• TASK DESCRIPTION
Exactly transcribe the span of lines from the one containing "3) Counter is" through the final line of the entries, inclusive, and nothing outside it. Exclude the pictures.

• Collected data
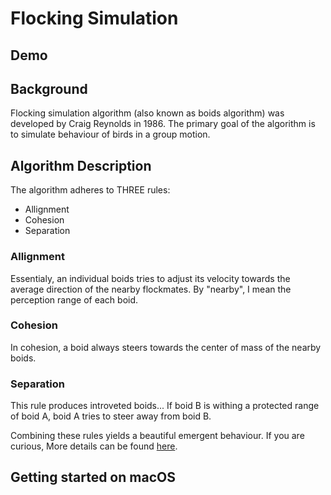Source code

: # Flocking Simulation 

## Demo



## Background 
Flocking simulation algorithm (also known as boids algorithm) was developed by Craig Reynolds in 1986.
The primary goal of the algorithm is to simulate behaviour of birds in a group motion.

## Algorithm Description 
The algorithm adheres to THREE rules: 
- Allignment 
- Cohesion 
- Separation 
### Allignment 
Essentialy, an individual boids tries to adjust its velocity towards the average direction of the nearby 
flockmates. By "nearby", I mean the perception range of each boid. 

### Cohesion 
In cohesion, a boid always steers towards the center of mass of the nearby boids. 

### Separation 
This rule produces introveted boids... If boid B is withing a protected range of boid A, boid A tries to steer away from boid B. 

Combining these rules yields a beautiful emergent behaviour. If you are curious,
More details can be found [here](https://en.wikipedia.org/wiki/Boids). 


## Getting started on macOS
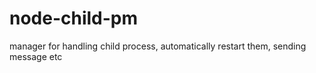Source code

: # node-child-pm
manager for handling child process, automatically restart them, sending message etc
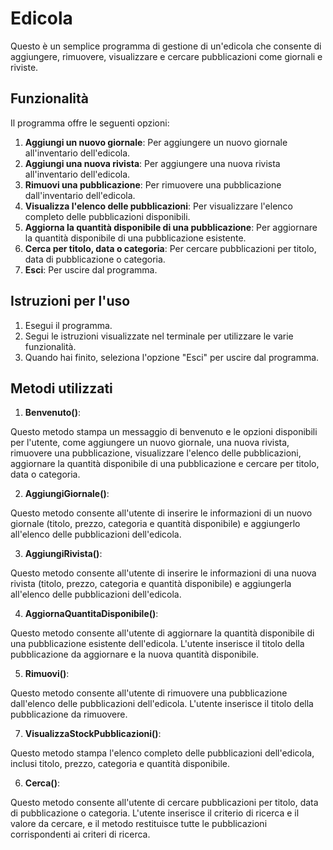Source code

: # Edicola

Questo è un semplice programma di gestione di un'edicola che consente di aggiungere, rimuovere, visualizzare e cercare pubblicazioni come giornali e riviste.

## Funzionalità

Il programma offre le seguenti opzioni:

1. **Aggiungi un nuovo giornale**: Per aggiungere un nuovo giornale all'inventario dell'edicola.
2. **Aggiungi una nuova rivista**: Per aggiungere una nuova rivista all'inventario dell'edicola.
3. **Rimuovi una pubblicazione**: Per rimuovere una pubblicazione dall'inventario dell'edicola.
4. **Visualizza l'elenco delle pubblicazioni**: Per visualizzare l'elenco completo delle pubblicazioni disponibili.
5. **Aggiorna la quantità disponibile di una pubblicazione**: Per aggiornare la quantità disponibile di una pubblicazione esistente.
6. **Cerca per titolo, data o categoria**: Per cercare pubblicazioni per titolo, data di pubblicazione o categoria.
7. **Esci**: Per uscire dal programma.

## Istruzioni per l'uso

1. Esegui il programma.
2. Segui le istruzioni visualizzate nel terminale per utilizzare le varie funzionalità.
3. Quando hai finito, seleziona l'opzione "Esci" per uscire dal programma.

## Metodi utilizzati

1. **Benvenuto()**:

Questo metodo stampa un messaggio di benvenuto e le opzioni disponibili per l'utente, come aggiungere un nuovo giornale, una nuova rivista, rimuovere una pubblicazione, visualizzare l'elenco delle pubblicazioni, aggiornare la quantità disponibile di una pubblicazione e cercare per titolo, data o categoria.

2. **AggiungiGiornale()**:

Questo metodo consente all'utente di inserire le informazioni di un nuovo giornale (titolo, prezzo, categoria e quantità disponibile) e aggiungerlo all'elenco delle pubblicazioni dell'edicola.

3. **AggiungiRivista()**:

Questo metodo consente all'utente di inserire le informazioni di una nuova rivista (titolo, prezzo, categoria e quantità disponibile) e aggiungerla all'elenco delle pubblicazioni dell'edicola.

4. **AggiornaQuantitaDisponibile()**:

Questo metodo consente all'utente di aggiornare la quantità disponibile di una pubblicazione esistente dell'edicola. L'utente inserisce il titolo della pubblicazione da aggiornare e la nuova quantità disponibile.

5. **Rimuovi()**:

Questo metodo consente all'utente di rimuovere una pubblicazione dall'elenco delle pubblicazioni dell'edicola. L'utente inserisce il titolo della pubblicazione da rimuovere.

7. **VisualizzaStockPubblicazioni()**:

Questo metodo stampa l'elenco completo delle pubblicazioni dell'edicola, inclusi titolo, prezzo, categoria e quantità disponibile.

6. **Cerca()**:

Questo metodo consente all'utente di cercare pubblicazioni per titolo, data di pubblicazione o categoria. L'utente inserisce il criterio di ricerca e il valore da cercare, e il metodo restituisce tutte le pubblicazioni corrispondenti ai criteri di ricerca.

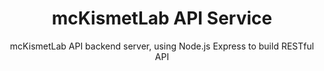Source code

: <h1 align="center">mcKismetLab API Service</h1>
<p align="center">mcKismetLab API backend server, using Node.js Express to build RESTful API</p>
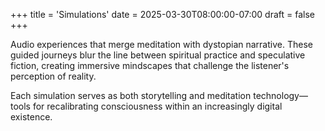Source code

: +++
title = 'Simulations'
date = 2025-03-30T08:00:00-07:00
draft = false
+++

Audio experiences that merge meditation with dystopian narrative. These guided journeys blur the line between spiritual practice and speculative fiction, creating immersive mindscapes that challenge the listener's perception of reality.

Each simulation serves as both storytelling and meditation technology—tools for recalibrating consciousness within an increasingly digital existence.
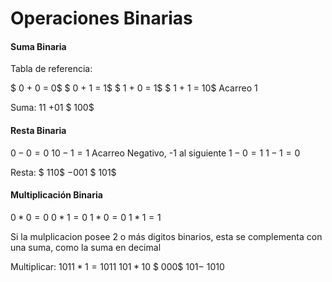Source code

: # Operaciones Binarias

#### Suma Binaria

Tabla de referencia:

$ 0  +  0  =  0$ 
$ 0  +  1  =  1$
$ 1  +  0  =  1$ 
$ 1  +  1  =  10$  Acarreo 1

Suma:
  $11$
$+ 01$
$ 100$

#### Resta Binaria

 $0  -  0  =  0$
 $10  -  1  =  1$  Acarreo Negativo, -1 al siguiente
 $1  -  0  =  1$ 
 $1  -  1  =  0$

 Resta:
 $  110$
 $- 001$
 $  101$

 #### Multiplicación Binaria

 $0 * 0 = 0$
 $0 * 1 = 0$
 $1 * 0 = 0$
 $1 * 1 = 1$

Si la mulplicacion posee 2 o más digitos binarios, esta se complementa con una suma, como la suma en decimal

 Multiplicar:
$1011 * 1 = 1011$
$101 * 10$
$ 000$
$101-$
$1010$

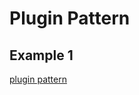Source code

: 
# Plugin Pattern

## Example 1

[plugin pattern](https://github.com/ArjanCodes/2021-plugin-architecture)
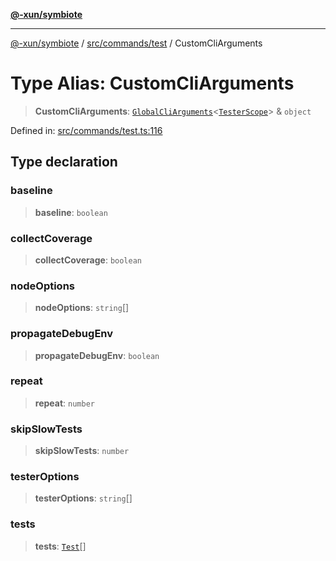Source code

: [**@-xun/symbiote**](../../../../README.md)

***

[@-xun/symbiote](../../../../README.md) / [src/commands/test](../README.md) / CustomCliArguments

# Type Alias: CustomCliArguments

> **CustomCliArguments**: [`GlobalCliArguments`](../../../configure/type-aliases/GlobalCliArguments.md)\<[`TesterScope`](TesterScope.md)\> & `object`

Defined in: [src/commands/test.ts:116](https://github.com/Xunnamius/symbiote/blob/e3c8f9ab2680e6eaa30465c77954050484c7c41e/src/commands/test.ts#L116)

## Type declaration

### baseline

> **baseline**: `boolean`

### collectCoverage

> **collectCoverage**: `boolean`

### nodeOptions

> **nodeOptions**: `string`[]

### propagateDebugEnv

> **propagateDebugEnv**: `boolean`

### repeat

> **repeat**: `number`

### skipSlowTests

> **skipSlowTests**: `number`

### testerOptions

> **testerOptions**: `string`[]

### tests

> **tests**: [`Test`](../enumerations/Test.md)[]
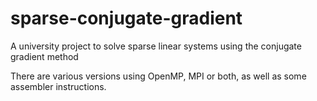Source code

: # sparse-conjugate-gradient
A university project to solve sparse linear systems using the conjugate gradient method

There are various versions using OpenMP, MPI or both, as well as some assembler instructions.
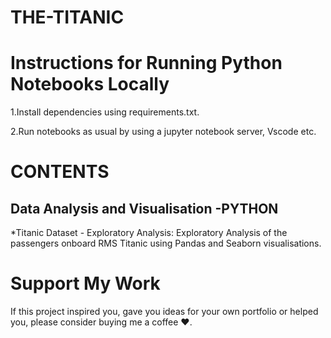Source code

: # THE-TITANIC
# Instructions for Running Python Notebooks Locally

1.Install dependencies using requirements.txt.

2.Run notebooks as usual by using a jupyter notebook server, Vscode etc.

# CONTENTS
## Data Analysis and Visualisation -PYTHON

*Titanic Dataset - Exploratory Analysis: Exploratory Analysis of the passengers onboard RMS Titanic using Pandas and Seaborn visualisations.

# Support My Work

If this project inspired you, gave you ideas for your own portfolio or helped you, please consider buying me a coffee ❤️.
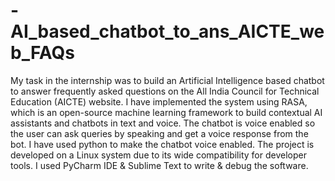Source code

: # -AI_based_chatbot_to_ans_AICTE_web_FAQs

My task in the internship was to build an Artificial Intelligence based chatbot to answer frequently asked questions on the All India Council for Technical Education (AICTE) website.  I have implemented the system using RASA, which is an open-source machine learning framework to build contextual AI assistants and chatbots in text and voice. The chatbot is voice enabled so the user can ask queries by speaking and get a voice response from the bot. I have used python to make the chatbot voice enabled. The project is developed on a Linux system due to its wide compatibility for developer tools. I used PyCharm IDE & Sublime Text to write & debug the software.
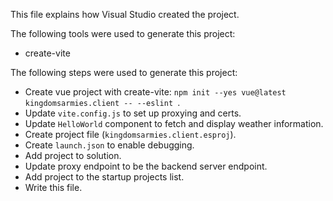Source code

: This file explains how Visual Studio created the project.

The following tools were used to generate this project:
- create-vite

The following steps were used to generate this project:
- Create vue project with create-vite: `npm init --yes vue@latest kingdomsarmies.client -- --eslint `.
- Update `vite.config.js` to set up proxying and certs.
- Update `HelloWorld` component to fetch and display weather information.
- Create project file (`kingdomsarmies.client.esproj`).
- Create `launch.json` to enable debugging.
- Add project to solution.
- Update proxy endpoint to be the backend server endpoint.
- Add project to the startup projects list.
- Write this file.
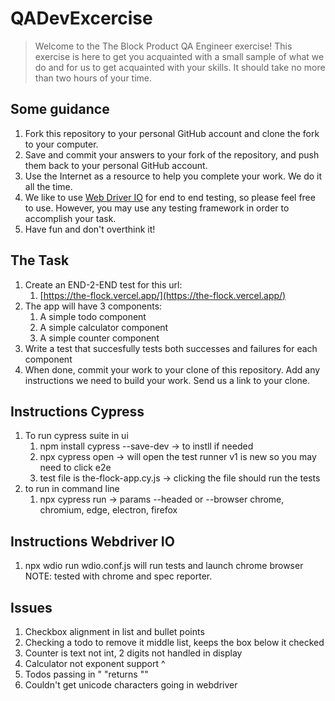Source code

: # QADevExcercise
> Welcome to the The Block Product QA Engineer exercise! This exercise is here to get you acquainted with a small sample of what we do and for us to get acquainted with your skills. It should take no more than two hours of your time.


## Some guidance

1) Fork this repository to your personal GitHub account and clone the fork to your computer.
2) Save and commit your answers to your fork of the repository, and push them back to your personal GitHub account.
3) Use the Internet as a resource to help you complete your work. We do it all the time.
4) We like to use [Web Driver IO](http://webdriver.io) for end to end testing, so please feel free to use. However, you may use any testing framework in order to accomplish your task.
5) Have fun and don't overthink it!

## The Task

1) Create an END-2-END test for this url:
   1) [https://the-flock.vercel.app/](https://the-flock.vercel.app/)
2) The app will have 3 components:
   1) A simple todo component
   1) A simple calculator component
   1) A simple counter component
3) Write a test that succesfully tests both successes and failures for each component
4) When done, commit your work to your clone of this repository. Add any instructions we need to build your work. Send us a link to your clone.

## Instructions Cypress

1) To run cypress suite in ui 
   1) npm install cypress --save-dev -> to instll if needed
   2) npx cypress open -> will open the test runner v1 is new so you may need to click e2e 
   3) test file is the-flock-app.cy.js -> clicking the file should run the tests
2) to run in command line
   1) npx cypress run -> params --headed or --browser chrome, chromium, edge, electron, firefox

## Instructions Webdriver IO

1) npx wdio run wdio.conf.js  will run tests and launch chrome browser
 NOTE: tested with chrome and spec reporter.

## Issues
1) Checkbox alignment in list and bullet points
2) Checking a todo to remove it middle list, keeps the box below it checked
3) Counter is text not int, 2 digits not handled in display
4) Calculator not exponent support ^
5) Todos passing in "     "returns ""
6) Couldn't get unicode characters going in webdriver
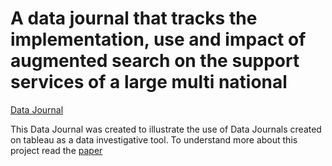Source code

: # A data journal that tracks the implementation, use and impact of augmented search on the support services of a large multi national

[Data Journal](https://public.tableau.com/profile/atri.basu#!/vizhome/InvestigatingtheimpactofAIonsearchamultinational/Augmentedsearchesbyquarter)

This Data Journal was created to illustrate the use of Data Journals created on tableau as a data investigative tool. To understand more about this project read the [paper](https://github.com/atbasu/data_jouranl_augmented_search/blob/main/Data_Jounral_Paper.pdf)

• ANSWER AREA
3) Counter is text not int, 2 digits not handled in display
4) Calculator not exponent support ^
5) Todos passing in "     "returns ""
6) Couldn't get unicode characters going in webdriver
Source code

: # A data journal that tracks the implementation, use and impact of augmented search on the support services of a large multi national

[Data Journal](https://public.tableau.com/profile/atri.basu#!/vizhome/InvestigatingtheimpactofAIonsearchamultinational/Augmentedsearchesbyquarter)

This Data Journal was created to illustrate the use of Data Journals created on tableau as a data investigative tool. To understand more about this project read the [paper](https://github.com/atbasu/data_jouranl_augmented_search/blob/main/Data_Jounral_Paper.pdf)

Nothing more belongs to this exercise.